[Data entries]
++++++

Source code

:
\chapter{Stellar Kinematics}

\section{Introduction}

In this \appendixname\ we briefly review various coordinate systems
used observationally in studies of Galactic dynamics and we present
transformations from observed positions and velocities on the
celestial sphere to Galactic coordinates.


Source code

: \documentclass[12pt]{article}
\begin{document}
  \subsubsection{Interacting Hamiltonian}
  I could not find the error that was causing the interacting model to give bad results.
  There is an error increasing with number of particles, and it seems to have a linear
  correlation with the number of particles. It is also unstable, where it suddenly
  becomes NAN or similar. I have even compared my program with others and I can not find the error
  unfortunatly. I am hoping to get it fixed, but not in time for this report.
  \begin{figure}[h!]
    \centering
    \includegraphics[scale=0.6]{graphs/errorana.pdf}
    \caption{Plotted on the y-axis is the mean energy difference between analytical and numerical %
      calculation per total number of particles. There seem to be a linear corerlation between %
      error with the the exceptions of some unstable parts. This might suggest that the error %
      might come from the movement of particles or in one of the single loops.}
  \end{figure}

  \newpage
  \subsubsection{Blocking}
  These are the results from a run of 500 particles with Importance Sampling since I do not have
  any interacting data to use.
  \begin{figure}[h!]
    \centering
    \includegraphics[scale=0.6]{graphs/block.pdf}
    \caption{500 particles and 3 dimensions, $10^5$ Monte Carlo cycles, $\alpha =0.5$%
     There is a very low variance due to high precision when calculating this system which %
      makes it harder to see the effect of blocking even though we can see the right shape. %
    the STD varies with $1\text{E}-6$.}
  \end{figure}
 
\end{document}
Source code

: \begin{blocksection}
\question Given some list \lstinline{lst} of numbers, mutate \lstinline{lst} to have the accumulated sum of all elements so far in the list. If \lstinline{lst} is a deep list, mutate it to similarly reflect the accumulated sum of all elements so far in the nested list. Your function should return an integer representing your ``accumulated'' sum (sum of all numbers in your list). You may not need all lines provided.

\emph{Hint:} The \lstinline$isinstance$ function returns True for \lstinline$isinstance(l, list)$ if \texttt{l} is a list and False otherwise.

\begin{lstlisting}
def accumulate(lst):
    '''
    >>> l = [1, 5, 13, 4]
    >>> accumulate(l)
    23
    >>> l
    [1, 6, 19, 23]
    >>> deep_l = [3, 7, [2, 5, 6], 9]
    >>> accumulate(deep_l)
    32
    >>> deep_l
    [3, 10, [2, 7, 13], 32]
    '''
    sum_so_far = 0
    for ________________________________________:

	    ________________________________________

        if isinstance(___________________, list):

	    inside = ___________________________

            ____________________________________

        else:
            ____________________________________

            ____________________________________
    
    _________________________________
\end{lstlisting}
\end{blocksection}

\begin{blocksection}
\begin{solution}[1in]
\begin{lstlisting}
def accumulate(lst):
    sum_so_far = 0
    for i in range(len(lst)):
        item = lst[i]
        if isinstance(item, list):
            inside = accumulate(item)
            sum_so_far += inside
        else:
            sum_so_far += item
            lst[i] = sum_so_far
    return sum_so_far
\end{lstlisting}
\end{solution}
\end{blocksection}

++++++

• Exercise prompt
The lines in the entries above that carry the word "some" must be copied.

• Reply
      error with the the exceptions of some unstable parts. This might suggest that the error %
\question Given some list \lstinline{lst} of numbers, mutate \lstinline{lst} to have the accumulated sum of all elements so far in the list. If \lstinline{lst} is a deep list, mutate it to similarly reflect the accumulated sum of all elements so far in the nested list. Your function should return an integer representing your ``accumulated'' sum (sum of all numbers in your list). You may not need all lines provided.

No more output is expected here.